**What this task involves:**
Check each line of the records for "with"; collect those that have it.

**Given entries:**
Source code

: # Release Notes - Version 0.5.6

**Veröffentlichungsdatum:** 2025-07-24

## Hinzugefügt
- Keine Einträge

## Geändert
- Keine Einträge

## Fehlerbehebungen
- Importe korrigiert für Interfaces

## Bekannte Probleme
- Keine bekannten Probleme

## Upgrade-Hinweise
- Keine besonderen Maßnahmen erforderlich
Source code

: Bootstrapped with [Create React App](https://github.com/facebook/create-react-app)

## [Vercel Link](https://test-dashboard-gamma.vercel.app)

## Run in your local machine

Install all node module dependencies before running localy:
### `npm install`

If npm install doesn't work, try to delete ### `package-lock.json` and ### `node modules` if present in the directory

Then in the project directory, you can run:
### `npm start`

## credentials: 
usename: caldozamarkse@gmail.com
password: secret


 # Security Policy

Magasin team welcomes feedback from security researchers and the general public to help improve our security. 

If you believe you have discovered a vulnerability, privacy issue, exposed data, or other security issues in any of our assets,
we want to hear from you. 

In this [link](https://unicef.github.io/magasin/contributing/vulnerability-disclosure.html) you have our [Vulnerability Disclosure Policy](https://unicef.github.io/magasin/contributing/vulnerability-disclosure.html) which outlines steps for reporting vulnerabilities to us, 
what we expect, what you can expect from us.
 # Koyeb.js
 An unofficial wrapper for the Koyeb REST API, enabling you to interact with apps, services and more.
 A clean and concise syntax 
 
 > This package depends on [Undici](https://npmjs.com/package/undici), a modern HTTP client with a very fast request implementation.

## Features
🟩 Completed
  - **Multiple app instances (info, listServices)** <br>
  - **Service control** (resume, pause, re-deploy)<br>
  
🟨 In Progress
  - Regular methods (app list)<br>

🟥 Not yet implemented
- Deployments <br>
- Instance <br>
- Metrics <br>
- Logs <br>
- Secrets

**Result below:**
: Bootstrapped with [Create React App](https://github.com/facebook/create-react-app)
 An unofficial wrapper for the Koyeb REST API, enabling you to interact with apps, services and more.
 > This package depends on [Undici](https://npmjs.com/package/undici), a modern HTTP client with a very fast request implementation.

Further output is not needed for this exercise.